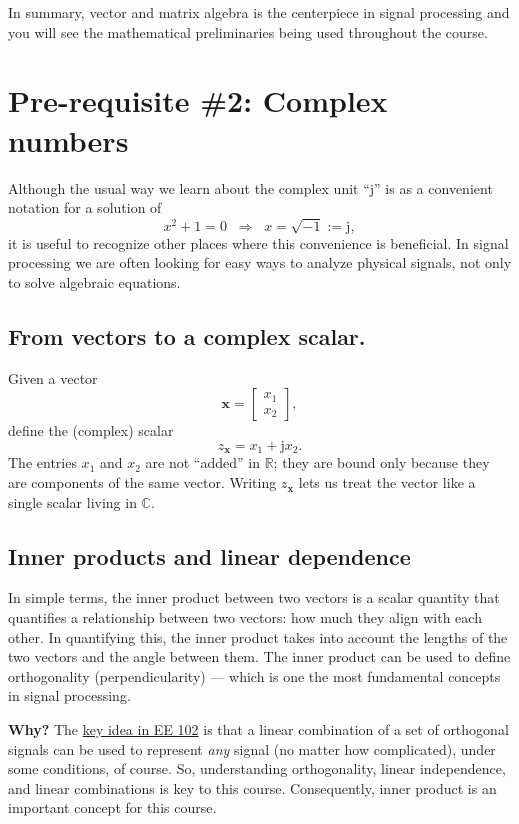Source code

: \documentclass{ee102_notes}
\begin{document}
In summary, vector and matrix algebra is the centerpiece in signal processing and you will see the mathematical preliminaries being used throughout the course.
\section{Pre-requisite \#2: Complex numbers}

Although the usual way we learn about the complex unit ``$\mathrm{j}$'' is as
a convenient notation for a solution of
\[
x^{2}+1=0 \;\;\Rightarrow\;\; x=\sqrt{-1}:=\mathrm{j},
\]
it is useful to recognize other places where this convenience is beneficial.
In signal processing we are often looking for easy ways to analyze physical
signals, not only to solve algebraic equations.

\subsection{From vectors to a complex scalar.}
Given a vector
\[
\mathbf{x}=\begin{bmatrix}x_1\\ x_2\end{bmatrix},
\]
define the (complex) scalar
\[
z_{\mathbf{x}}=x_1+\mathrm{j}x_2.
\]
The entries $x_1$ and $x_2$ are not ``added'' in $\mathbb{R}$; they are bound
only because they are components of the same vector. Writing $z_{\mathbf{x}}$
lets us treat the vector like a single scalar living in $\mathbb{C}$.

\subsection{Inner products and linear dependence}
In simple terms, the inner product between two vectors is a scalar quantity that quantifies a relationship between two vectors: how much they align with each other. In quantifying this, the inner product takes into account the lengths of the two vectors and the angle between them. The inner product can be used to define orthogonality (perpendicularity) --- which is one the most fundamental concepts in signal processing.

\textbf{Why?} The \ul{key idea in EE 102} is that a linear combination of a set of orthogonal signals can be used to represent \textit{any} signal (no matter how complicated), under some conditions, of course. So, understanding orthogonality, linear independence, and linear combinations is key to this course. Consequently, inner product is an important concept for this course.
\end{document}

Required action: The job is to return the listing above exactly, minus its pictures.

Answer for this exercise:
Source code

: \documentclass{ee102_notes}
\begin{document}
In summary, vector and matrix algebra is the centerpiece in signal processing and you will see the mathematical preliminaries being used throughout the course.
\section{Pre-requisite \#2: Complex numbers}

Although the usual way we learn about the complex unit ``$\mathrm{j}$'' is as
a convenient notation for a solution of
\[
x^{2}+1=0 \;\;\Rightarrow\;\; x=\sqrt{-1}:=\mathrm{j},
\]
it is useful to recognize other places where this convenience is beneficial.
In signal processing we are often looking for easy ways to analyze physical
signals, not only to solve algebraic equations.

\subsection{From vectors to a complex scalar.}
Given a vector
\[
\mathbf{x}=\begin{bmatrix}x_1\\ x_2\end{bmatrix},
\]
define the (complex) scalar
\[
z_{\mathbf{x}}=x_1+\mathrm{j}x_2.
\]
The entries $x_1$ and $x_2$ are not ``added'' in $\mathbb{R}$; they are bound
only because they are components of the same vector. Writing $z_{\mathbf{x}}$
lets us treat the vector like a single scalar living in $\mathbb{C}$.

\subsection{Inner products and linear dependence}
In simple terms, the inner product between two vectors is a scalar quantity that quantifies a relationship between two vectors: how much they align with each other. In quantifying this, the inner product takes into account the lengths of the two vectors and the angle between them. The inner product can be used to define orthogonality (perpendicularity) --- which is one the most fundamental concepts in signal processing.

\textbf{Why?} The \ul{key idea in EE 102} is that a linear combination of a set of orthogonal signals can be used to represent \textit{any} signal (no matter how complicated), under some conditions, of course. So, understanding orthogonality, linear independence, and linear combinations is key to this course. Consequently, inner product is an important concept for this course.
\end{document}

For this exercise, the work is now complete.